Parava (2017) Malayalam Movie Review – Veeyen


‘Parava’ is a charming coming-of-age tale with a liberal dose of backtales thrown in.  It does gallantly buck time-honoured storytelling strategies with innovative modes of its own, and yet leaves you with that faint regret that despite all its artistry and ambition, it’s not that absolute, flawless piece of cinema that would have left you in a daze.


Soubin Shahir’s directorial debut ‘Parava’ looks all set to soar up beyond the clouds that seem far away, but runs into some sporadic turbulence that robs it of the bliss of a smooth flight. Soubin Shahir’s directorial debut is a film that certainly packs a punch, but one which strikes you as a film that must probably have pushed its boundaries a bit harder.

Irshad and Haseeb (Amal Shah and Govind Pai), are two young boys, who are devastated at the thought that they will not remain classmates anymore, as the school reopens after the summer vacations, the reason being that while Haseeb has been promoted to the tenth grade, Irshad hasn’t. There are several other things in life that keep the boys occupied though, and amidst a multitude of happenings all around, they brace themselves up for the pigeon race that is just around the corner.

It is a wild and memorable ride that the boys take us on; one that is punctured by spurts of elation and excitement, and the smarting gashes left behind by dashed hopes and dreams. While Irshad discovers love and the torment that accompanies it, Haseeb stays put with him throughout, and together the boys laugh and sob on their way to discovering the miracle called life.

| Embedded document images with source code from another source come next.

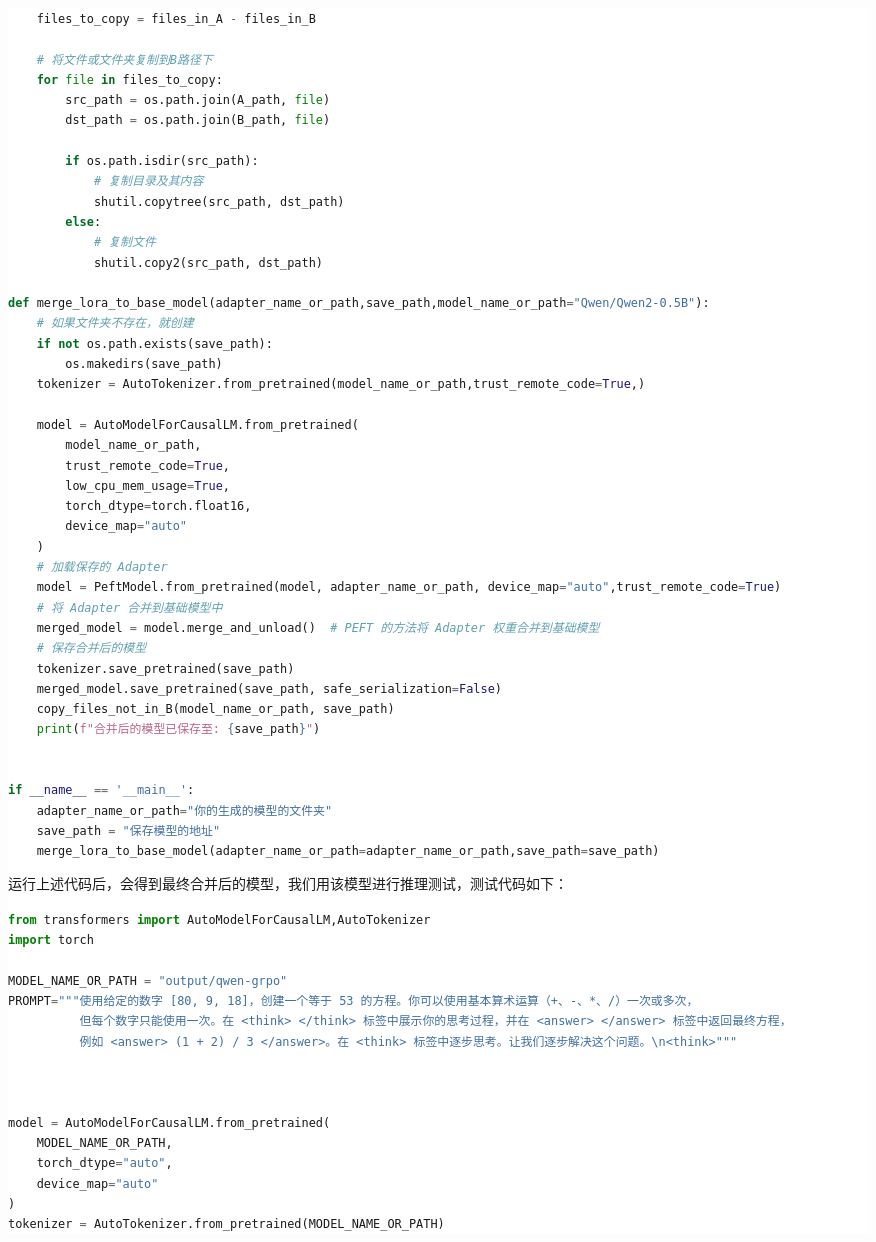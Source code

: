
```python
    files_to_copy = files_in_A - files_in_B

    # 将文件或文件夹复制到B路径下
    for file in files_to_copy:
        src_path = os.path.join(A_path, file)
        dst_path = os.path.join(B_path, file)

        if os.path.isdir(src_path):
            # 复制目录及其内容
            shutil.copytree(src_path, dst_path)
        else:
            # 复制文件
            shutil.copy2(src_path, dst_path)

def merge_lora_to_base_model(adapter_name_or_path,save_path,model_name_or_path="Qwen/Qwen2-0.5B"):
    # 如果文件夹不存在，就创建
    if not os.path.exists(save_path):
        os.makedirs(save_path)
    tokenizer = AutoTokenizer.from_pretrained(model_name_or_path,trust_remote_code=True,)

    model = AutoModelForCausalLM.from_pretrained(
        model_name_or_path,
        trust_remote_code=True,
        low_cpu_mem_usage=True,
        torch_dtype=torch.float16,
        device_map="auto"
    )
    # 加载保存的 Adapter
    model = PeftModel.from_pretrained(model, adapter_name_or_path, device_map="auto",trust_remote_code=True)
    # 将 Adapter 合并到基础模型中
    merged_model = model.merge_and_unload()  # PEFT 的方法将 Adapter 权重合并到基础模型
    # 保存合并后的模型
    tokenizer.save_pretrained(save_path)
    merged_model.save_pretrained(save_path, safe_serialization=False)
    copy_files_not_in_B(model_name_or_path, save_path)
    print(f"合并后的模型已保存至: {save_path}")


if __name__ == '__main__':
    adapter_name_or_path="你的生成的模型的文件夹"
    save_path = "保存模型的地址"
    merge_lora_to_base_model(adapter_name_or_path=adapter_name_or_path,save_path=save_path)
```

运行上述代码后，会得到最终合并后的模型，我们用该模型进行推理测试，测试代码如下：

```python
from transformers import AutoModelForCausalLM,AutoTokenizer
import torch

MODEL_NAME_OR_PATH = "output/qwen-grpo"
PROMPT="""使用给定的数字 [80, 9, 18]，创建一个等于 53 的方程。你可以使用基本算术运算（+、-、*、/）一次或多次，
          但每个数字只能使用一次。在 <think> </think> 标签中展示你的思考过程，并在 <answer> </answer> 标签中返回最终方程，
          例如 <answer> (1 + 2) / 3 </answer>。在 <think> 标签中逐步思考。让我们逐步解决这个问题。\n<think>"""



model = AutoModelForCausalLM.from_pretrained(
    MODEL_NAME_OR_PATH,
    torch_dtype="auto",
    device_map="auto"
)
tokenizer = AutoTokenizer.from_pretrained(MODEL_NAME_OR_PATH)
```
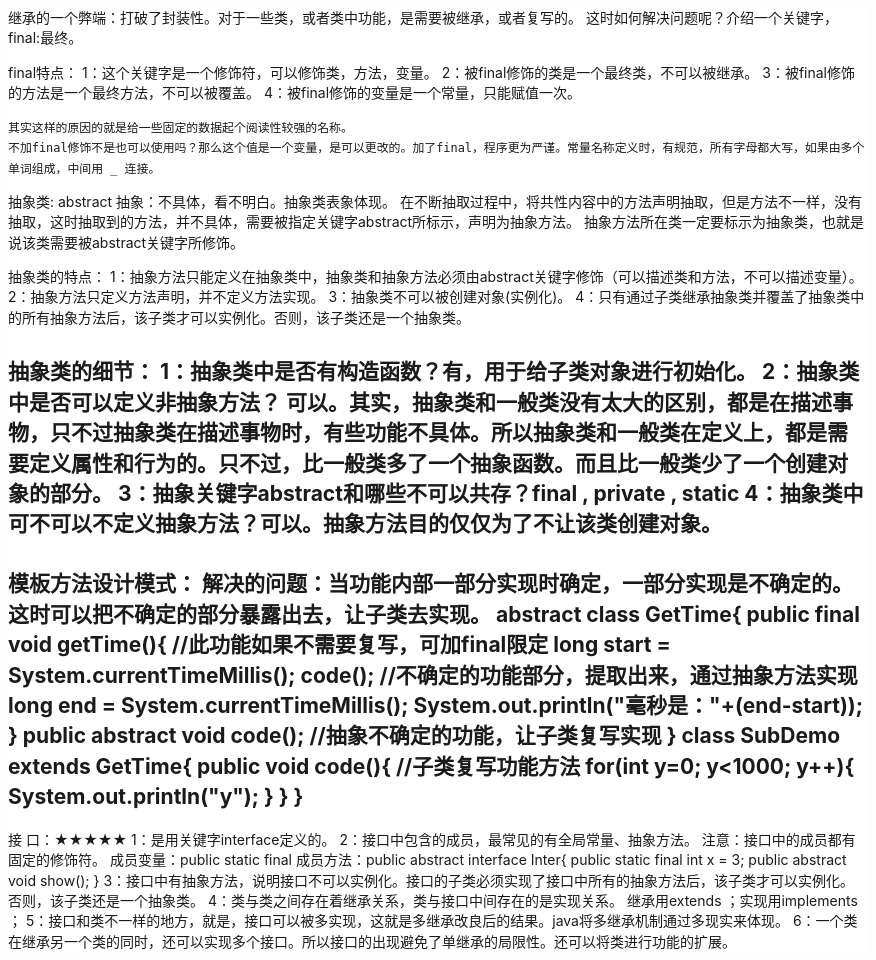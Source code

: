 继承的一个弊端：打破了封装性。对于一些类，或者类中功能，是需要被继承，或者复写的。
这时如何解决问题呢？介绍一个关键字，final:最终。

final特点：
1：这个关键字是一个修饰符，可以修饰类，方法，变量。
2：被final修饰的类是一个最终类，不可以被继承。
3：被final修饰的方法是一个最终方法，不可以被覆盖。
4：被final修饰的变量是一个常量，只能赋值一次。

	其实这样的原因的就是给一些固定的数据起个阅读性较强的名称。
	不加final修饰不是也可以使用吗？那么这个值是一个变量，是可以更改的。加了final，程序更为严谨。常量名称定义时，有规范，所有字母都大写，如果由多个单词组成，中间用 _ 连接。

抽象类: abstract
抽象：不具体，看不明白。抽象类表象体现。
在不断抽取过程中，将共性内容中的方法声明抽取，但是方法不一样，没有抽取，这时抽取到的方法，并不具体，需要被指定关键字abstract所标示，声明为抽象方法。
抽象方法所在类一定要标示为抽象类，也就是说该类需要被abstract关键字所修饰。

抽象类的特点：
1：抽象方法只能定义在抽象类中，抽象类和抽象方法必须由abstract关键字修饰（可以描述类和方法，不可以描述变量）。
2：抽象方法只定义方法声明，并不定义方法实现。
3：抽象类不可以被创建对象(实例化)。
4：只有通过子类继承抽象类并覆盖了抽象类中的所有抽象方法后，该子类才可以实例化。否则，该子类还是一个抽象类。

抽象类的细节：
1：抽象类中是否有构造函数？有，用于给子类对象进行初始化。
2：抽象类中是否可以定义非抽象方法？
	可以。其实，抽象类和一般类没有太大的区别，都是在描述事物，只不过抽象类在描述事物时，有些功能不具体。所以抽象类和一般类在定义上，都是需要定义属性和行为的。只不过，比一般类多了一个抽象函数。而且比一般类少了一个创建对象的部分。
3：抽象关键字abstract和哪些不可以共存？final ,	private , static 
4：抽象类中可不可以不定义抽象方法？可以。抽象方法目的仅仅为了不让该类创建对象。
-----------------------------------------------------------------------------------------------
模板方法设计模式：
解决的问题：当功能内部一部分实现时确定，一部分实现是不确定的。这时可以把不确定的部分暴露出去，让子类去实现。
abstract class GetTime{
	public final void getTime(){ //此功能如果不需要复写，可加final限定
		long start = System.currentTimeMillis();
		code(); //不确定的功能部分，提取出来，通过抽象方法实现
		long end = System.currentTimeMillis();
		System.out.println("毫秒是："+(end-start));
	}
	public abstract void code(); //抽象不确定的功能，让子类复写实现
}
class SubDemo extends GetTime{
	public void code(){ //子类复写功能方法
		for(int y=0; y<1000; y++){
			System.out.println("y");
		}
	}
}
---------------------------------------------------------------------------------------------
接 口：★★★★★
1：是用关键字interface定义的。
2：接口中包含的成员，最常见的有全局常量、抽象方法。
注意：接口中的成员都有固定的修饰符。
	成员变量：public static final 
	成员方法：public abstract 
interface Inter{
	public static final int x = 3;
	public abstract void show();
}
3：接口中有抽象方法，说明接口不可以实例化。接口的子类必须实现了接口中所有的抽象方法后，该子类才可以实例化。否则，该子类还是一个抽象类。
4：类与类之间存在着继承关系，类与接口中间存在的是实现关系。
	继承用extends  ；实现用implements ；
5：接口和类不一样的地方，就是，接口可以被多实现，这就是多继承改良后的结果。java将多继承机制通过多现实来体现。 
6：一个类在继承另一个类的同时，还可以实现多个接口。所以接口的出现避免了单继承的局限性。还可以将类进行功能的扩展。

Soubin Shahir offers you too much to hold on to, that bits and pieces of it even start slipping away through your fingers. Determined that if he’s going to judder a fist at the skies, he might as well do it in élan, Soubin along with co-writer Muneer Ali,  shakes out of the sack a whole lot of characters, some of whom majorly contribute in rendering this whole cinematic experience a personal one, and some others who get squashed under a deluge of excessiveness.

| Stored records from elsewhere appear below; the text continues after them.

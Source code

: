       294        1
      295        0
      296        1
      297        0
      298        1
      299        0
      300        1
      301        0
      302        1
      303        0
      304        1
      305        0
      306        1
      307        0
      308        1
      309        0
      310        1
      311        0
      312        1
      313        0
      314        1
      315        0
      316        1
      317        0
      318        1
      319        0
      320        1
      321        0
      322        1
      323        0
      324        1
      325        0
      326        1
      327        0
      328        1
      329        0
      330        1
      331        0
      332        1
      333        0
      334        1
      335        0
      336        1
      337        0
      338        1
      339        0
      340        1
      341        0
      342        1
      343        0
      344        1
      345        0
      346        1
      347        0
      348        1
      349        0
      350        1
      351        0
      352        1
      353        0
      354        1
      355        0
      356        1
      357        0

Beneath the untried premise of pigeon races, it remains that there lies a story of vengeance and petty rivalry that has for long been the matter for many films. There are also the infrequent moments when Soubin even gives in to the irresistibly enticing desire to please, and the writing then slips a few further rungs down, like when you watch one of the seniors making a highly dramatised entry in the climax, which in itself appears a bit too stretched out and inflated, compared to the rest of it.

‘Parava’ owes all its exclamation points to the two very young lead actors – Amal Shah and Govind Pai – who with the sheer dynamism in their feats pull the rug right from under your feet. But the real star in ‘Parava’ for me would be Shane Nigam, and this brooding, moody young man seems to be getting better with each film. Shane is simply brilliant in ‘Parava’, and there are at least a couple of scenes in it, where he manages to totally unsettle you with a performance that almost borders on the insane.

Dulquer Salman, as anticipated, does a decent job  in an extended cameo, and the supporting cast – with names as Arjun Ashokan, Zinil Zainudheen, Siddique, Harisree Ashokan, Indrans, Jacob Gregory, Srinda, Shine Tom Chacko, Sreenath Bhasi, Aashiq Abu and Soubin himself featuring among others – is no less efficient. Rex Vijayan’s musical score is top notch.

‘Parava’ also features instances of exemplary cinematography by Littil Swayamp, where the prowling camera darts after the boys as they race through narrow by-lanes and up and down rusty stairways, across green thickets and long stretches of wastelands.  Squeezing itself between them on the last bench of the classroom it waits almost in anticipation for the bell to ring, before latching on to their bicycles and speeding away as if there were no tomorrow.

‘Parava’ is a charming coming-of-age tale with a liberal dose of backtales thrown in.  It does gallantly buck time-honoured storytelling strategies with innovative modes of its own, and yet leaves you with that faint regret that despite all its artistry and ambition, it’s not that absolute, flawless piece of cinema that would have left you in a daze.